Die ukrainische NGO „Kinder der Hoffnung“ unterstützt ukrainische Flüchtlingsfamilien im In- und Ausland. Der Winter sowie die kriegsbedingten Strom- und Heizungsausfälle sind für die Familien eine enorme Belastung. „Kinder der Hoffnung“ organisiert Freizeitprogramme für die Kinder und bietet psychologische Betreuung für die kriegstraumatisierten Familien an.

Was sind momentan Ihre Arbeitsschwerpunkte?
Igor Smazhennyj: Wir setzen uns insbesondere für Binnenflüchtlinge und bedürftige Familien ein. Das geschieht vor allem über die Kirchgemeinde des hl. Nikolai in Kyjiw sowie in den Dörfern Voropaiv und Chotjanivka im Kyjiwer Gebiet. Einige der an diesen Orten betreuten Familien kannten wir schon, die meisten sind jedoch nach dem 24. Februar 2022 neu hinzugekommen. Seit dem russischen Angriffskrieg auf die ganze Ukraine sind außerdem alleinstehende Kranke und Betagte, von denen einige ans Bett gefesselt sind, auf unsere Hilfe angewiesen. Die Gehbehinderten fürchten sich nach draußen zu gehen, da sie einem Drohnen- oder Raketenangriff besonders schutzlos ausgeliefert wären. Ein Netzwerk von Studierenden und weiteren Helfern, das wir aufgebaut haben, bringt ihnen dringend benötigte Lebensmittel und Medikamente. In einzelnen Fällen versorgen unsere Freiwilligen auch Bedürftige in der benachbarten Oblast Poltava.

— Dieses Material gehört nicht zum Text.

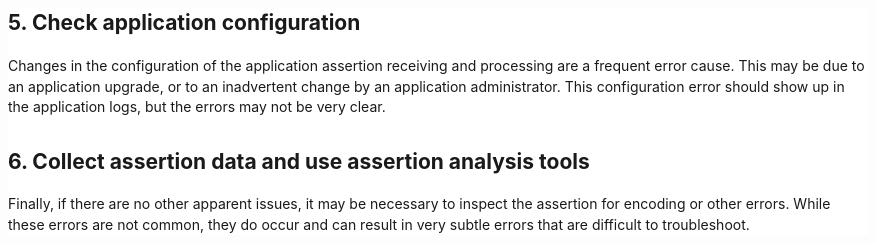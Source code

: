 ## 5. Check application configuration
Changes in the configuration of the application assertion receiving and processing are a frequent error cause. This may be due to an application upgrade, or to an inadvertent change by an application administrator. This configuration error should show up in the application logs, but the errors may not be very clear.

## 6. Collect assertion data and use assertion analysis tools
Finally, if there are no other apparent issues, it may be necessary to inspect the assertion for encoding or other errors. While these errors are not common, they do occur and can result in very subtle errors that are difficult to troubleshoot.
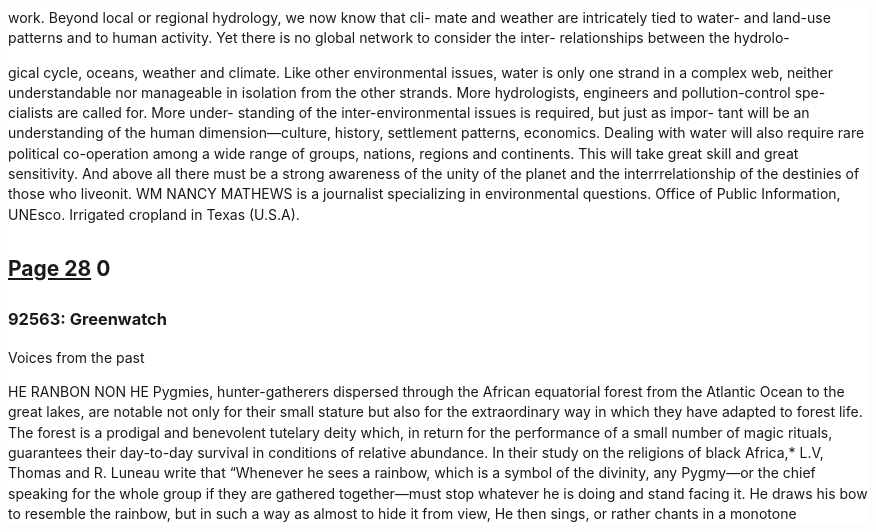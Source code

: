 work. Beyond local or regional 
hydrology, we now know that cli- 
mate and weather are intricately tied 
to water- and land-use patterns and 
to human activity. Yet there is no 
global network to consider the inter- 
relationships between the hydrolo- 
  
gical cycle, oceans, weather and 
climate. 
Like other environmental issues, 
water is only one strand in a complex 
web, neither understandable nor 
manageable in isolation from the 
other strands. More hydrologists, 
engineers and pollution-control spe- 
cialists are called for. More under- 
standing of the inter-environmental 
issues is required, but just as impor- 
tant will be an understanding of the 
human dimension—culture, history, 
settlement patterns, economics. 
Dealing with water will also require 
rare political co-operation among a 
wide range of groups, nations, 
regions and continents. This will take 
great skill and great sensitivity. And 
above all there must be a strong 
awareness of the unity of the planet 
and the interrrelationship of the 
destinies of those who liveonit. WM 
NANCY MATHEWS is a journalist specializing 
in environmental questions. Office of Public 
Information, UNEsco. 
Irrigated 
cropland in Texas 
(U.S.A). 
  
  

## [Page 28](https://demo.humlab.umu.se/courier/092573engo.pdf#page=28) 0

### 92563: Greenwatch

Voices from the past 
 
HE RANBON NON 
HE Pygmies, hunter-gatherers dispersed through the 
African equatorial forest from the Atlantic Ocean to 
the great lakes, are notable not only for their small 
stature but also for the extraordinary way in which 
they have adapted to forest life. The forest is a prodigal 
and benevolent tutelary deity which, in return for the 
performance of a small number of magic rituals, 
guarantees their day-to-day survival in conditions of 
relative abundance. 
In their study on the religions of black Africa,* L.V, 
Thomas and R. Luneau write that “Whenever he sees a 
rainbow, which is a symbol of the divinity, any 
Pygmy—or the chief speaking for the whole group if 
they are gathered together—must stop whatever he is 
doing and stand facing it. He draws his bow to resemble 
the rainbow, but in such a way as almost to hide it from 
view, He then sings, or rather chants in a monotone 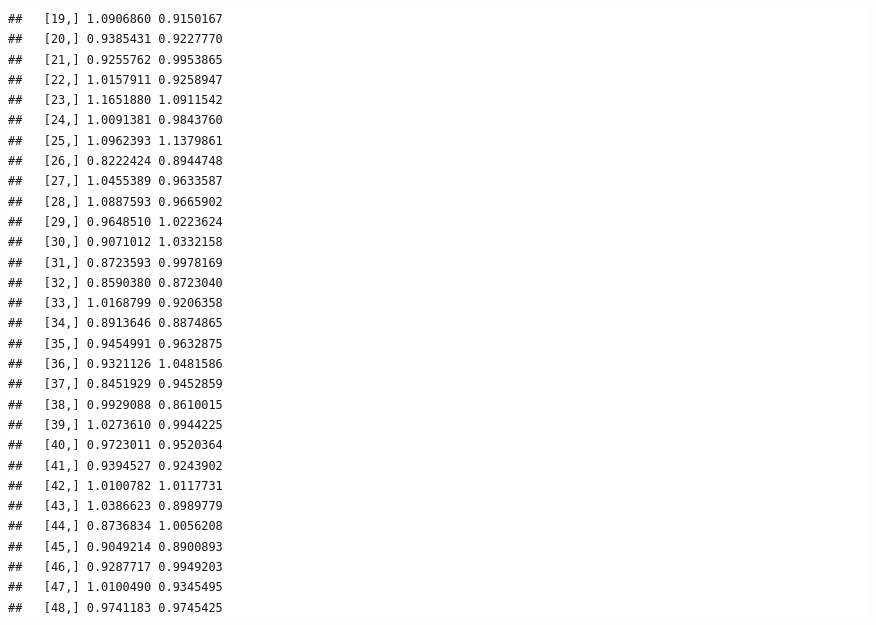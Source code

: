     ##   [19,] 1.0906860 0.9150167
    ##   [20,] 0.9385431 0.9227770
    ##   [21,] 0.9255762 0.9953865
    ##   [22,] 1.0157911 0.9258947
    ##   [23,] 1.1651880 1.0911542
    ##   [24,] 1.0091381 0.9843760
    ##   [25,] 1.0962393 1.1379861
    ##   [26,] 0.8222424 0.8944748
    ##   [27,] 1.0455389 0.9633587
    ##   [28,] 1.0887593 0.9665902
    ##   [29,] 0.9648510 1.0223624
    ##   [30,] 0.9071012 1.0332158
    ##   [31,] 0.8723593 0.9978169
    ##   [32,] 0.8590380 0.8723040
    ##   [33,] 1.0168799 0.9206358
    ##   [34,] 0.8913646 0.8874865
    ##   [35,] 0.9454991 0.9632875
    ##   [36,] 0.9321126 1.0481586
    ##   [37,] 0.8451929 0.9452859
    ##   [38,] 0.9929088 0.8610015
    ##   [39,] 1.0273610 0.9944225
    ##   [40,] 0.9723011 0.9520364
    ##   [41,] 0.9394527 0.9243902
    ##   [42,] 1.0100782 1.0117731
    ##   [43,] 1.0386623 0.8989779
    ##   [44,] 0.8736834 1.0056208
    ##   [45,] 0.9049214 0.8900893
    ##   [46,] 0.9287717 0.9949203
    ##   [47,] 1.0100490 0.9345495
    ##   [48,] 0.9741183 0.9745425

Vor welchen Herausforderungen stehen die Menschen im Winter?
Igor Smazhennyj: Mit Beginn des Winters haben viele der von uns unterstützten Familien Probleme mit dem Heizen. Wenn dann auch noch der Strom ausfällt, ist dies besonders schlimm, da sich auch keine warmen Mahlzeiten zubereiten lassen. Eine junge Familie mit einem Neugeborenen haben wir daher mit dem Kauf eines Stromgenerators unterstützt. Anderen Familien helfen wir mit Beiträgen für Brennholz.

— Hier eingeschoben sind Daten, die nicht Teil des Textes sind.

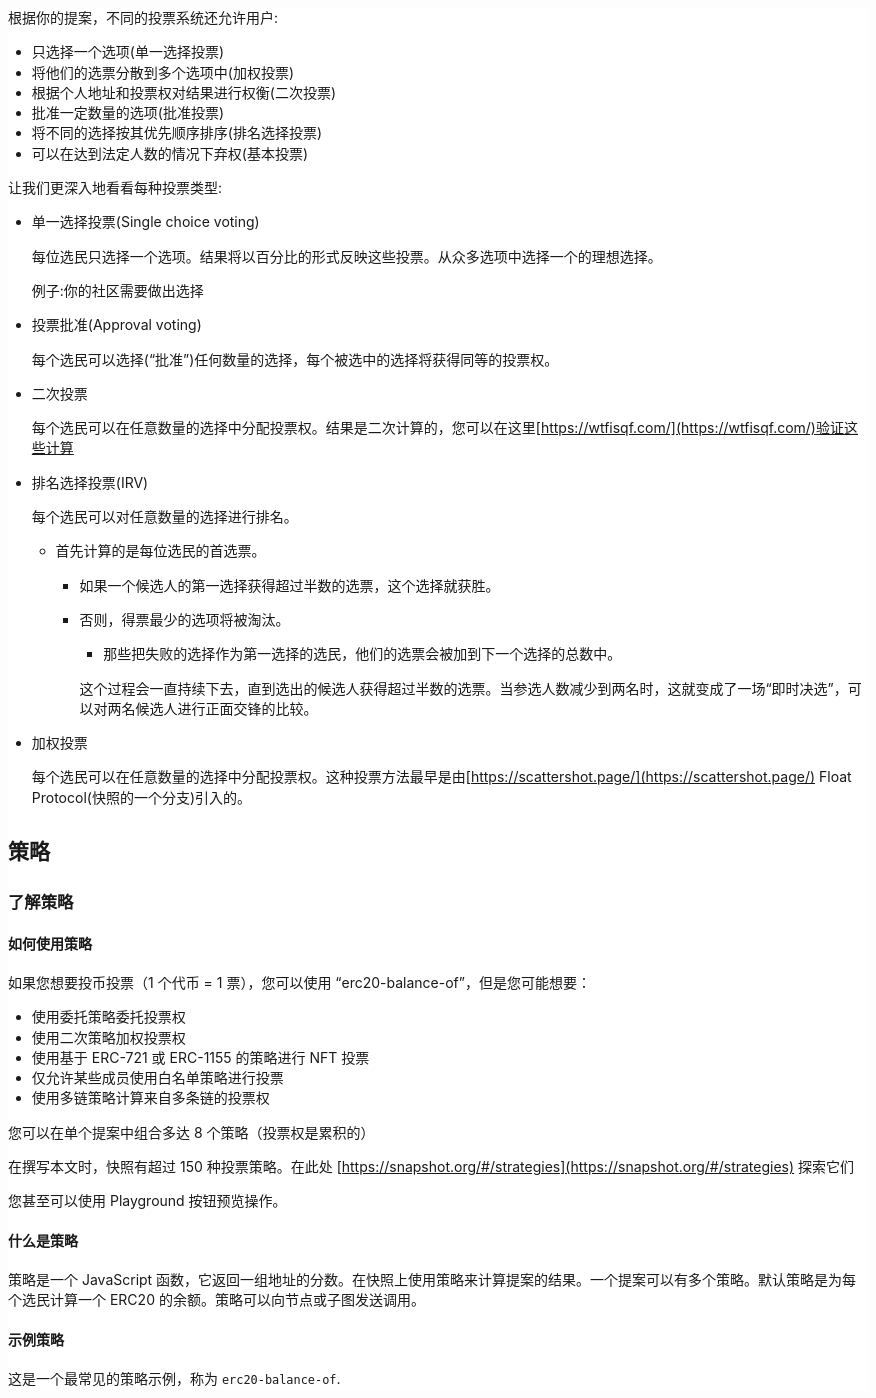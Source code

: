 根据你的提案，不同的投票系统还允许用户:

- 只选择一个选项(单一选择投票)
- 将他们的选票分散到多个选项中(加权投票)
- 根据个人地址和投票权对结果进行权衡(二次投票)
- 批准一定数量的选项(批准投票)
- 将不同的选择按其优先顺序排序(排名选择投票)
- 可以在达到法定人数的情况下弃权(基本投票)

让我们更深入地看看每种投票类型:

- 单一选择投票(Single choice voting)

	每位选民只选择一个选项。结果将以百分比的形式反映这些投票。从众多选项中选择一个的理想选择。

	例子:你的社区需要做出选择
- 投票批准(Approval voting)

	每个选民可以选择(“批准”)任何数量的选择，每个被选中的选择将获得同等的投票权。
- 二次投票

	每个选民可以在任意数量的选择中分配投票权。结果是二次计算的，您可以在这里[https://wtfisqf.com/](https://wtfisqf.com/)验证这些计算 
- 排名选择投票(IRV)

	每个选民可以对任意数量的选择进行排名。
	
	- 首先计算的是每位选民的首选票。
		- 如果一个候选人的第一选择获得超过半数的选票，这个选择就获胜。
		- 否则，得票最少的选项将被淘汰。
			- 那些把失败的选择作为第一选择的选民，他们的选票会被加到下一个选择的总数中。
			
			这个过程会一直持续下去，直到选出的候选人获得超过半数的选票。当参选人数减少到两名时，这就变成了一场“即时决选”，可以对两名候选人进行正面交锋的比较。
- 加权投票

	每个选民可以在任意数量的选择中分配投票权。这种投票方法最早是由[https://scattershot.page/](https://scattershot.page/) Float Protocol(快照的一个分支)引入的。
	
## 策略
### 了解策略
#### 如何使用策略
如果您想要投币投票（1 个代币 = 1 票），您可以使用 “erc20-balance-of”，但是您可能想要：

- 使用委托策略委托投票权
- 使用二次策略加权投票权
- 使用基于 ERC-721 或 ERC-1155 的策略进行 NFT 投票
- 仅允许某些成员使用白名单策略进行投票
- 使用多链策略计算来自多条链的投票权

您可以在单个提案中组合多达 8 个策略（投票权是累积的）

在撰写本文时，快照有超过 150 种投票策略。在此处 [https://snapshot.org/#/strategies](https://snapshot.org/#/strategies) 探索它们

您甚至可以使用 Playground 按钮预览操作。

#### 什么是策略
策略是一个 JavaScript 函数，它返回一组地址的分数。在快照上使用策略来计算提案的结果。一个提案可以有多个策略。默认策略是为每个选民计算一个 ERC20 的余额。策略可以向节点或子图发送调用。
#### 示例策略
这是一个最常见的策略示例，称为 `erc20-balance-of`.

Ljudmila Boronova: Als im Dezember die russische Armee verschiedene ukrainische Regionen mit Raketen beschoss, fiel hier in Kyjiw für mehrere aufeinanderfolgende Tage die Heizung aus. Später liefen die Heizungen längere Zeit mit gedrosselter Temperatur, bis die Heizkraftwerke wieder repariert worden waren. Wir behalfen uns während dieser Wochen mit zusätzlicher Kleidung. Auch als es keinen Strom gab, funktionierte zumindest in unserem Stadtbezirk die Gasversorgung. Daher verwendeten wir einen Gaskocher, dessen mit Wasser gefüllter Metallbehälter eine gewisse Wärme spendete. Dazu eine dicke Decke um die Schultern, bis zur Nase hochgezogen. Bisher hat uns in diesem Winter geholfen, dass die wirklich tiefen Minustemperaturen von -15 Grad Celsius ausgeblieben sind. Doch in den östlichen Regionen, wo zurzeit am intensivsten gekämpft wird, sind die Wintermonate noch kälter.

Wie unterstützt „Kinder der Hoffnung“ geflohene Familien im Ausland?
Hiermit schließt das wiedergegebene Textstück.